Pictures paired with source code
+===+

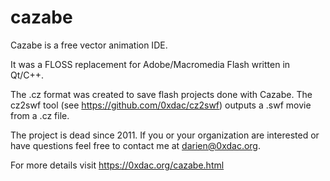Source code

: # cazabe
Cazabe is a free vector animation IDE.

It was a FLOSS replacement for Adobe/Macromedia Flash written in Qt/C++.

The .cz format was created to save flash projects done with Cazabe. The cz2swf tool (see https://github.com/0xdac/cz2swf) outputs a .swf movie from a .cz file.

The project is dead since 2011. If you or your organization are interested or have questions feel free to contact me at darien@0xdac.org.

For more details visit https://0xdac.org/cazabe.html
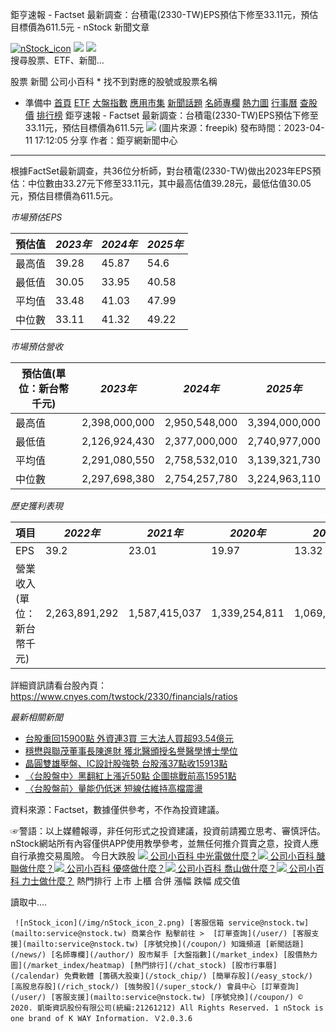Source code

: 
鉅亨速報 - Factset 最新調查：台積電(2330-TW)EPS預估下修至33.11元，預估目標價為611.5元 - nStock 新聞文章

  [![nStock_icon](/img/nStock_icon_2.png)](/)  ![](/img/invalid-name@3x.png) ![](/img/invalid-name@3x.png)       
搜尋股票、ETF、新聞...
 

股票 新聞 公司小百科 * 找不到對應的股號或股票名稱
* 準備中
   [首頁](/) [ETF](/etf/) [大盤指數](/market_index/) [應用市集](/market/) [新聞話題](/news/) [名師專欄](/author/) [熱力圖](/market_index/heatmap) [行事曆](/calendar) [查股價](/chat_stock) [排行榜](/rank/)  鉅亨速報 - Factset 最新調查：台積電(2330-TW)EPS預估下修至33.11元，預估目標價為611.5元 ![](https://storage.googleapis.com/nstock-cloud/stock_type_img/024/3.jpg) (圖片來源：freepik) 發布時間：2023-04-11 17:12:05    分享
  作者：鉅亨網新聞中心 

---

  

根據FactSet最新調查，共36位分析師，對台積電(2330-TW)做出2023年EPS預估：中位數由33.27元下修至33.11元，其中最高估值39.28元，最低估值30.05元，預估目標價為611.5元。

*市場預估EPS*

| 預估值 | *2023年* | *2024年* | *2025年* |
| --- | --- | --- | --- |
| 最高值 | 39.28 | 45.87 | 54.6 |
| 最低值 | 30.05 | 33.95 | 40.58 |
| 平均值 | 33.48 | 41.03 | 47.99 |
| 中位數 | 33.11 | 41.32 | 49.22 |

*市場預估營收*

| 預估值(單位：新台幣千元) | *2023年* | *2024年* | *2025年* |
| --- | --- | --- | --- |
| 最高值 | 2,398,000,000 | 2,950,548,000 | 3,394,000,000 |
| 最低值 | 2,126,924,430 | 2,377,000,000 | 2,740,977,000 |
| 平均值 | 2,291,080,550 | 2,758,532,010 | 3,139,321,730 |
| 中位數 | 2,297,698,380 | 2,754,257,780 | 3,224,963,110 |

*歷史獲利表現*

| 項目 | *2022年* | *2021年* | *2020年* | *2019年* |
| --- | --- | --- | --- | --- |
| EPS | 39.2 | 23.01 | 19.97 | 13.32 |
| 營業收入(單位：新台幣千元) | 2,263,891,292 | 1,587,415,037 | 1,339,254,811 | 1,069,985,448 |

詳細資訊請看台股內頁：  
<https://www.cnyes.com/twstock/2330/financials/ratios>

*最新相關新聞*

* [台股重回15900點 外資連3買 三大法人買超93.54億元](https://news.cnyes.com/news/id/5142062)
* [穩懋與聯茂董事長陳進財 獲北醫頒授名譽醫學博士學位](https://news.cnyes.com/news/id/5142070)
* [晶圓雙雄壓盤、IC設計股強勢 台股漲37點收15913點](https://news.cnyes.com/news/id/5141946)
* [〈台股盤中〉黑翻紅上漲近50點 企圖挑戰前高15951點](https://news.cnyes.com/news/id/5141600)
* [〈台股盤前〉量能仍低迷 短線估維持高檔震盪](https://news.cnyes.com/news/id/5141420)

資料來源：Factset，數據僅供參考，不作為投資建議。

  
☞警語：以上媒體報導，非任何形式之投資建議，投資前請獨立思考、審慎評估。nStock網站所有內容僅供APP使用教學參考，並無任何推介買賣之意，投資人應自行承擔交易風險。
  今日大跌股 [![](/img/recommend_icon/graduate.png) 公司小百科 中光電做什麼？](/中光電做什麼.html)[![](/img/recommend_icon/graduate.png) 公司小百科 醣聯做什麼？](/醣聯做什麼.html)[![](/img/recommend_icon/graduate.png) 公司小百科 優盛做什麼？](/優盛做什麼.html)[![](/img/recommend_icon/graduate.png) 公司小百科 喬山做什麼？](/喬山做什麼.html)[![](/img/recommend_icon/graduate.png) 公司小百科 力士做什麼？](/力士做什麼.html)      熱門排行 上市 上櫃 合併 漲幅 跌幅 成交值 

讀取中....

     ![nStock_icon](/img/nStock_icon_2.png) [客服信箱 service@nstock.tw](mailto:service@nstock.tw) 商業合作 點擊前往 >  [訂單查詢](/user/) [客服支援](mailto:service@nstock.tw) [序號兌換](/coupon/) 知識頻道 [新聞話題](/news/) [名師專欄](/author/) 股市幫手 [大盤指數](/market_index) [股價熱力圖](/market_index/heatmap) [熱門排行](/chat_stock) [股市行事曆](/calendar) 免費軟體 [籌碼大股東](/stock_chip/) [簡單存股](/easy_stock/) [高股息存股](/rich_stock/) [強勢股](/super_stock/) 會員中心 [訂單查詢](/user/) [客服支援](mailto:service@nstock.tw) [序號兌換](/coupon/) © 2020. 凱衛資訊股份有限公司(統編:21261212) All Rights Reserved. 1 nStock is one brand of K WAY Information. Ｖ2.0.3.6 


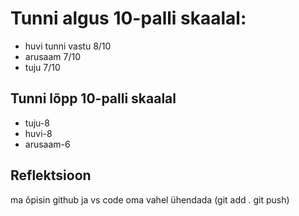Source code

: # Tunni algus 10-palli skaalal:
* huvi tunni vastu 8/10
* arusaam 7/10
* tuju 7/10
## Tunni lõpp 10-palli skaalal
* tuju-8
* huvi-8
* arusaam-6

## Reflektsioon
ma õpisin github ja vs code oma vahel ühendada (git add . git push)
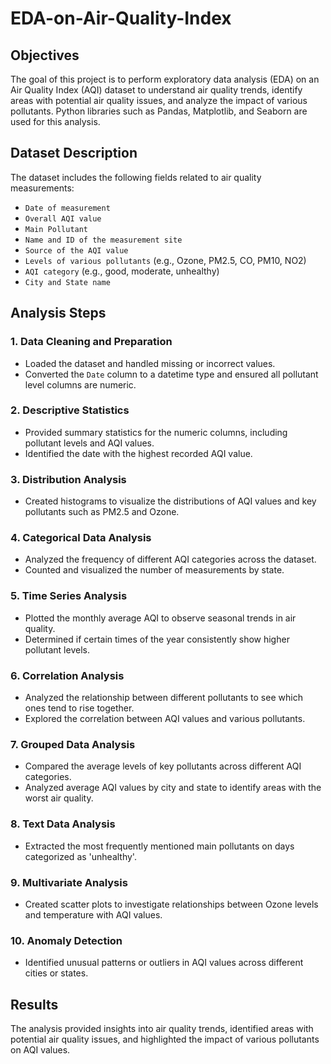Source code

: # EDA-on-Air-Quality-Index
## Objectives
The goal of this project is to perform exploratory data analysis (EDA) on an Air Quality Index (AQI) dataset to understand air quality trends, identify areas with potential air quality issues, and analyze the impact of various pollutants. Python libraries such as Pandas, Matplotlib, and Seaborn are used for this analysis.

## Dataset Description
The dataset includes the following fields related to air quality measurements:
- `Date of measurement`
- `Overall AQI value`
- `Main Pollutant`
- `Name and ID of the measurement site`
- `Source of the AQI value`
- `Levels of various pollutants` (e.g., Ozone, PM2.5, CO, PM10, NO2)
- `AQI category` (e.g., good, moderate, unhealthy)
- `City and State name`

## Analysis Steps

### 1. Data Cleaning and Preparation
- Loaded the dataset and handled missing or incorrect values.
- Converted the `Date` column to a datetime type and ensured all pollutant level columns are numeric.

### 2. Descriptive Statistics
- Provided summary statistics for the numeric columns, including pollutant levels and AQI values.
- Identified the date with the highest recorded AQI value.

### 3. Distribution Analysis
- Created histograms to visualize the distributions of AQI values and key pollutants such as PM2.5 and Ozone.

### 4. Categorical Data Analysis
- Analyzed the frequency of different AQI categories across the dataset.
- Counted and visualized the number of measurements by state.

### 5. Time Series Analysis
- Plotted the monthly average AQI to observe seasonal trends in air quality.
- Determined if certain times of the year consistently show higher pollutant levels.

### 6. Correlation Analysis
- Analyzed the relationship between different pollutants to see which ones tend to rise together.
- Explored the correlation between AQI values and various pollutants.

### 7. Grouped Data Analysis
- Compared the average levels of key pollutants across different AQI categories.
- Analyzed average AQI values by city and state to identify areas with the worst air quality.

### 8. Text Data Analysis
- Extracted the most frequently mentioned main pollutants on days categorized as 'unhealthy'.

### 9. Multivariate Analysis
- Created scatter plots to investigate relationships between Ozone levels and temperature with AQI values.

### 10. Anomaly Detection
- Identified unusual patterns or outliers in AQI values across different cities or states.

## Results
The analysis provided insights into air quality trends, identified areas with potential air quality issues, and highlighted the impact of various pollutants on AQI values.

+===+

EXERCISE REQUIREMENTS
Scan the data above and copy every line with "between" in it.

FINISHED EXERCISE
- Analyzed the relationship between different pollutants to see which ones tend to rise together.
- Explored the correlation between AQI values and various pollutants.
- Created scatter plots to investigate relationships between Ozone levels and temperature with AQI values.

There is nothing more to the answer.